**REQUIRED WORK:** For the word "channels", state how many lines of the data include it. Respond with the number only.

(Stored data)
──────────
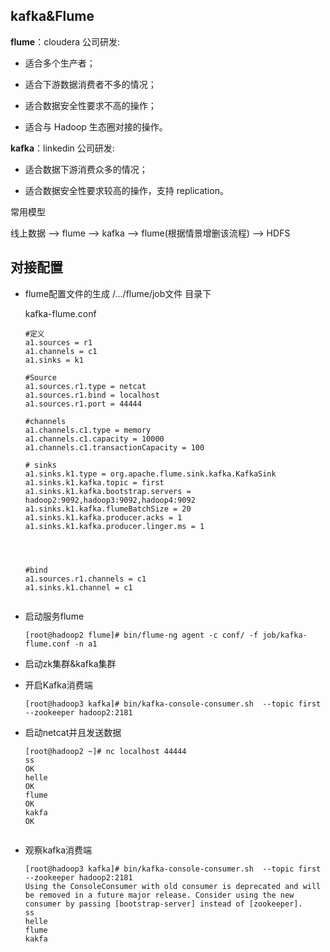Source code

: ## kafka&Flume

**flume**：cloudera 公司研发: 

- 适合多个生产者； 

- 适合下游数据消费者不多的情况； 

- 适合数据安全性要求不高的操作； 

- 适合与 Hadoop 生态圈对接的操作。 

**kafka**：linkedin 公司研发: 

- 适合数据下游消费众多的情况； 

- 适合数据安全性要求较高的操作，支持 replication。 





常用模型

线上数据 --> flume --> kafka --> flume(根据情景增删该流程) --> HDFS



## 对接配置

- flume配置文件的生成 /.../flume/job文件 目录下

  kafka-flume.conf

  ```
  #定义
  a1.sources = r1
  a1.channels = c1
  a1.sinks = k1 
  
  #Source
  a1.sources.r1.type = netcat
  a1.sources.r1.bind = localhost
  a1.sources.r1.port = 44444
  
  #channels
  a1.channels.c1.type = memory
  a1.channels.c1.capacity = 10000
  a1.channels.c1.transactionCapacity = 100
  
  # sinks
  a1.sinks.k1.type = org.apache.flume.sink.kafka.KafkaSink
  a1.sinks.k1.kafka.topic = first
  a1.sinks.k1.kafka.bootstrap.servers = hadoop2:9092,hadoop3:9092,hadoop4:9092
  a1.sinks.k1.kafka.flumeBatchSize = 20
  a1.sinks.k1.kafka.producer.acks = 1
  a1.sinks.k1.kafka.producer.linger.ms = 1
  
  
  
  
  #bind
  a1.sources.r1.channels = c1
  a1.sinks.k1.channel = c1
  
  
  ```

  

- 启动服务flume

  ```
  [root@hadoop2 flume]# bin/flume-ng agent -c conf/ -f job/kafka-flume.conf -n a1 
  
  ```

  

- 启动zk集群&kafka集群



- 开启Kafka消费端

  ```
  [root@hadoop3 kafka]# bin/kafka-console-consumer.sh  --topic first --zookeeper hadoop2:2181
  
  ```

  

- 启动netcat并且发送数据

  ```
  [root@hadoop2 ~]# nc localhost 44444
  ss
  OK
  helle
  OK
  flume
  OK
  kakfa
  OK
  
  
  ```

  

- 观察kafka消费端

  ```
  [root@hadoop3 kafka]# bin/kafka-console-consumer.sh  --topic first --zookeeper hadoop2:2181
  Using the ConsoleConsumer with old consumer is deprecated and will be removed in a future major release. Consider using the new consumer by passing [bootstrap-server] instead of [zookeeper].
  ss
  helle
  flume
  kakfa
  
  ```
──────────
**RESPONSE BELOW:** 6